[TASK BRIEF]: Nothing should be left out: write out the whole listing exactly.

[EXCERPTED DATA]:
■ ■ ■ ■ ■ ■ ■

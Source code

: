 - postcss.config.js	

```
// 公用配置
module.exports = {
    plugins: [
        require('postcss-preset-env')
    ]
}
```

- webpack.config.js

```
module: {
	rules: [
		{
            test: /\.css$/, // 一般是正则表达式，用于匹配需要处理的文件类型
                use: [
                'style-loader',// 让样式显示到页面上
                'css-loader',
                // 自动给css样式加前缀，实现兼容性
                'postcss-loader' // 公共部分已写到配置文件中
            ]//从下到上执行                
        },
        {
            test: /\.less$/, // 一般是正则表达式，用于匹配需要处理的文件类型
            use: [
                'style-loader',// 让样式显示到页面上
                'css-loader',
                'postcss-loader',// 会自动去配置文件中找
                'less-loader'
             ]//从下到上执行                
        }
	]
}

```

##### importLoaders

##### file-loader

■ ■ ■ ■ ■ ■ ■

[RESPONSE BOX]:
Source code

: - postcss.config.js	

```
// 公用配置
module.exports = {
    plugins: [
        require('postcss-preset-env')
    ]
}
```

- webpack.config.js

```
module: {
	rules: [
		{
            test: /\.css$/, // 一般是正则表达式，用于匹配需要处理的文件类型
                use: [
                'style-loader',// 让样式显示到页面上
                'css-loader',
                // 自动给css样式加前缀，实现兼容性
                'postcss-loader' // 公共部分已写到配置文件中
            ]//从下到上执行                
        },
        {
            test: /\.less$/, // 一般是正则表达式，用于匹配需要处理的文件类型
            use: [
                'style-loader',// 让样式显示到页面上
                'css-loader',
                'postcss-loader',// 会自动去配置文件中找
                'less-loader'
             ]//从下到上执行                
        }
	]
}

```

##### importLoaders

##### file-loader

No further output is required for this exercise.